Assigned task →
Please report how many lines in these records contain the string "integratie", and give nothing besides the number.

*** Begin section ***

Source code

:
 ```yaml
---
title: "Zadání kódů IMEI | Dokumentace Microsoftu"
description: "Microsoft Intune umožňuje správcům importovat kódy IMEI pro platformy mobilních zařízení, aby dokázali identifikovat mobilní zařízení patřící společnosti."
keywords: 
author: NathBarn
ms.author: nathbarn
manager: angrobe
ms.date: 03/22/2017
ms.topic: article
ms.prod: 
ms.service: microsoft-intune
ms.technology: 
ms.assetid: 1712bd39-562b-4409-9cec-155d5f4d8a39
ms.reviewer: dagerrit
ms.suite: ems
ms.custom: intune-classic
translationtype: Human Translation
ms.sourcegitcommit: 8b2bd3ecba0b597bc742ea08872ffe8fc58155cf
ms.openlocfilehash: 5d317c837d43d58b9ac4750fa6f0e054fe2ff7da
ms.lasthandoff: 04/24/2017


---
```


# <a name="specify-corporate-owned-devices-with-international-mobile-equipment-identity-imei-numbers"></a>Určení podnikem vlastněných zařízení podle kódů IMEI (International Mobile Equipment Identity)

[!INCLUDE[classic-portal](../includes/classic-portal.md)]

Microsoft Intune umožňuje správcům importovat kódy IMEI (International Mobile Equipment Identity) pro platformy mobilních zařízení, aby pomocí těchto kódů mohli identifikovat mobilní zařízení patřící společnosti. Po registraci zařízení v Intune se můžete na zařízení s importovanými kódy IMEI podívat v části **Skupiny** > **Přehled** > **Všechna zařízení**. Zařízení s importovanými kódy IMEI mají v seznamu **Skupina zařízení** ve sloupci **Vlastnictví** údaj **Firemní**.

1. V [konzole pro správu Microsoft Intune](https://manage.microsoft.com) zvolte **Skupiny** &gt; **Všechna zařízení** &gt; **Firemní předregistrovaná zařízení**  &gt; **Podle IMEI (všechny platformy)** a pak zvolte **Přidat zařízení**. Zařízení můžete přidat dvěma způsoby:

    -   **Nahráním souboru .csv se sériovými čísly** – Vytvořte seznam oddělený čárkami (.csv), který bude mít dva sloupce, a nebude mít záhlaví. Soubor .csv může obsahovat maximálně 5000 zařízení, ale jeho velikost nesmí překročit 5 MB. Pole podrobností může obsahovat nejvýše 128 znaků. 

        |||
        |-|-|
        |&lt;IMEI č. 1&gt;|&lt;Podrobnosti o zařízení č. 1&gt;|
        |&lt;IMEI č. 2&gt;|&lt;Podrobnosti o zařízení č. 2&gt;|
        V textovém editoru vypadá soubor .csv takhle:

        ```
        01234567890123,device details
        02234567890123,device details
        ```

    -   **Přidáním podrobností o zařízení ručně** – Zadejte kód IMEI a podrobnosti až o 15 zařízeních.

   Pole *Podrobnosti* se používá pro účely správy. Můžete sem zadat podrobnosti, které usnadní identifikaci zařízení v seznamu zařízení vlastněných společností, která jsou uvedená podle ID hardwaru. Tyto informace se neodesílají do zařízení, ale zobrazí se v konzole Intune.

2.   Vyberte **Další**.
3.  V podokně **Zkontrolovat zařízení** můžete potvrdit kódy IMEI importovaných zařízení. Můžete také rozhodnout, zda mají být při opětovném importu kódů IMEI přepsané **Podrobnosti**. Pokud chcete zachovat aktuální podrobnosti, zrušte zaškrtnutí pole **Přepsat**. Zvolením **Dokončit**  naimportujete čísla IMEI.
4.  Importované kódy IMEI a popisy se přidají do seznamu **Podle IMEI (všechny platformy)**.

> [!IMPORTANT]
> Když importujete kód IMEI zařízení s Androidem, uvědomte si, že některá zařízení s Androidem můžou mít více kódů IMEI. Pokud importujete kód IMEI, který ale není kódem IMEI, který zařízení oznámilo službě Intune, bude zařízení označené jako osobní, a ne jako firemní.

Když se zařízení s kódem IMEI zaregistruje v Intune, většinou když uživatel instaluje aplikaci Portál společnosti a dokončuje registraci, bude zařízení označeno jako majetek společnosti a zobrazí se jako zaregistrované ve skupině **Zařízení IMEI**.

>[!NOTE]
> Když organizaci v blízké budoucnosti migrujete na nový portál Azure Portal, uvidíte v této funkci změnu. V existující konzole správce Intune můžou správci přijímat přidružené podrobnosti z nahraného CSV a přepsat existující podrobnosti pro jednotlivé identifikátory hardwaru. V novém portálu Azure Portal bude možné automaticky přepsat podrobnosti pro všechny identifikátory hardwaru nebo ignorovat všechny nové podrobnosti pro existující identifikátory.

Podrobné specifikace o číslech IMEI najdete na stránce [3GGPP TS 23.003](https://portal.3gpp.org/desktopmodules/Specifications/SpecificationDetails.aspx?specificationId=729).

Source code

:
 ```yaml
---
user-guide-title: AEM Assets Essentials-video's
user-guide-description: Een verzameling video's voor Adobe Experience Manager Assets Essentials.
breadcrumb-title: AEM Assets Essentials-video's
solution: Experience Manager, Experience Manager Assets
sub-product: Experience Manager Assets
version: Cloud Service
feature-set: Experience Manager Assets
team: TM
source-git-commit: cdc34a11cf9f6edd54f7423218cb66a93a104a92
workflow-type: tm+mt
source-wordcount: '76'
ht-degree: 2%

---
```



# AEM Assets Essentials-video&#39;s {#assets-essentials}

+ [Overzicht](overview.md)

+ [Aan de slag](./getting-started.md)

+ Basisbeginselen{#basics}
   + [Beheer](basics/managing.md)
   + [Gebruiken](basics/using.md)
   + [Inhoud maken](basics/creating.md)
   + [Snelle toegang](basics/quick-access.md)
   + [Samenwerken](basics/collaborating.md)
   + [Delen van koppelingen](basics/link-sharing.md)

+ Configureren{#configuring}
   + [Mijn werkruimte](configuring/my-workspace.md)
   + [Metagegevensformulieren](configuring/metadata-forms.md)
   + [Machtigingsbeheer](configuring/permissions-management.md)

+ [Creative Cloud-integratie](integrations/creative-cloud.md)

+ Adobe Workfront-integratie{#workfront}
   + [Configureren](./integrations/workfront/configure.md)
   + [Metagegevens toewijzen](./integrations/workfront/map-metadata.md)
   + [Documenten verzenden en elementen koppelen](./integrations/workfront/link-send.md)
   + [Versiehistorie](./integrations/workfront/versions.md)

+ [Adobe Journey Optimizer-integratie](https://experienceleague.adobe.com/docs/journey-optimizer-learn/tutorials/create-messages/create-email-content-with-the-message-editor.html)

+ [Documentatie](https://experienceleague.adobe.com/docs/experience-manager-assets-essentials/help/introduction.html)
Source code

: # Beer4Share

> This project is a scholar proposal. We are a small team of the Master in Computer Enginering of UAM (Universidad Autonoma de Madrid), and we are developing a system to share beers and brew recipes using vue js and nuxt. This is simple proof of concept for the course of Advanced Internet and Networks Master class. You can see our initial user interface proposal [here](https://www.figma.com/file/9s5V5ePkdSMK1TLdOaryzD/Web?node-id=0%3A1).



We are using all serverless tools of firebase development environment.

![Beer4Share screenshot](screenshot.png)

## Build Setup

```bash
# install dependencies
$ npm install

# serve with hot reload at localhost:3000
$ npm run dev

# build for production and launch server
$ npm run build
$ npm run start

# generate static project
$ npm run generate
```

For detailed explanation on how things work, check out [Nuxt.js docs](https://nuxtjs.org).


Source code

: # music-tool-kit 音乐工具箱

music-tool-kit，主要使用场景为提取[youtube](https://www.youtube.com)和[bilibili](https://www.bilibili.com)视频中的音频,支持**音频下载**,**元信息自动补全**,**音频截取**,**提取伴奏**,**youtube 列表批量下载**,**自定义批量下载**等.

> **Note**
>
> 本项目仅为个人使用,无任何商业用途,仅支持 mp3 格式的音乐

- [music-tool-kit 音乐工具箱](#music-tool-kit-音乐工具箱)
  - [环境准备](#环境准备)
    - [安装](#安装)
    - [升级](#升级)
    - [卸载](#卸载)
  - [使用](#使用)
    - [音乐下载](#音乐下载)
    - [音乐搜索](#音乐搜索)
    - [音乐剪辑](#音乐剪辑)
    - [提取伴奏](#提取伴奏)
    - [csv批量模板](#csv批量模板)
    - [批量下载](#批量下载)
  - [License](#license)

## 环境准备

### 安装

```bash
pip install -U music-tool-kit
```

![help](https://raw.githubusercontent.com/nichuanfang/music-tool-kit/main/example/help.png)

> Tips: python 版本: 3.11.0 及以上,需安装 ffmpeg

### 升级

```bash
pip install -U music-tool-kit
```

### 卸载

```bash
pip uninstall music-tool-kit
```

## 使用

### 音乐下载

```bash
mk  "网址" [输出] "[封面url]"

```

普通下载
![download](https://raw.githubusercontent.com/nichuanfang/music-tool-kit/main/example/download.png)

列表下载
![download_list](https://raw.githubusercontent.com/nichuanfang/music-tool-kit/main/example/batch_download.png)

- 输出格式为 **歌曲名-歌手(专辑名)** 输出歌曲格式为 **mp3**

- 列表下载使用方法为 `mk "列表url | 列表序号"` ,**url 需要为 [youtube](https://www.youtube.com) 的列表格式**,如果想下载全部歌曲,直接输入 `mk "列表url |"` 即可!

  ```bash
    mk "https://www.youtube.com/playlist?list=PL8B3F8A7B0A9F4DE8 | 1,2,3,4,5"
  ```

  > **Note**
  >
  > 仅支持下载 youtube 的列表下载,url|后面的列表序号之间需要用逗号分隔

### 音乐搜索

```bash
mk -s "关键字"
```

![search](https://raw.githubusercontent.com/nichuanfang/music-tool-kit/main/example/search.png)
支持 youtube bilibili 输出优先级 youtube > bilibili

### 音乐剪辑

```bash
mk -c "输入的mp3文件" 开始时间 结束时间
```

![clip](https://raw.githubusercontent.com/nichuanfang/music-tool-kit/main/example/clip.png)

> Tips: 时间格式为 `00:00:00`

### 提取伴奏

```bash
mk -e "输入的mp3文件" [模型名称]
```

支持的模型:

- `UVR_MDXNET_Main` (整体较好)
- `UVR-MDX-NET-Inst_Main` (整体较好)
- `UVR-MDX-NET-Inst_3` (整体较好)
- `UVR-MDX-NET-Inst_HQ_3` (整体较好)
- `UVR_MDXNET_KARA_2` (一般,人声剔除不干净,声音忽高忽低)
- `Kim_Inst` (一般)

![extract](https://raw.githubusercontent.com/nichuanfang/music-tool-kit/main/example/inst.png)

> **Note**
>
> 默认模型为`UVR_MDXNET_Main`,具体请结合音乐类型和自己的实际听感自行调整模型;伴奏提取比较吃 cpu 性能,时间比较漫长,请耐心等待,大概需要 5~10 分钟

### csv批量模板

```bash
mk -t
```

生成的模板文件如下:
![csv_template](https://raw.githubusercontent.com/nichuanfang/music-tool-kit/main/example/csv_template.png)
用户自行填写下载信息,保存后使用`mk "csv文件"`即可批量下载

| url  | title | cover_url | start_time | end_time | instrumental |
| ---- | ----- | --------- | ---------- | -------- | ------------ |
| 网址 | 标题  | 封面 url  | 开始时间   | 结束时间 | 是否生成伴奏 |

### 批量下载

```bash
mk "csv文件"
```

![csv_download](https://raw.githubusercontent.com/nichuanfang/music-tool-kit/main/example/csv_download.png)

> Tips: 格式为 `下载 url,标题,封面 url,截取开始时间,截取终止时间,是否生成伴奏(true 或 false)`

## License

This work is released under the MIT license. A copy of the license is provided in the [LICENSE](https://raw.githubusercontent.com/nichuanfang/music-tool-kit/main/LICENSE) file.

*** End section ***

Answer to this exercise →
3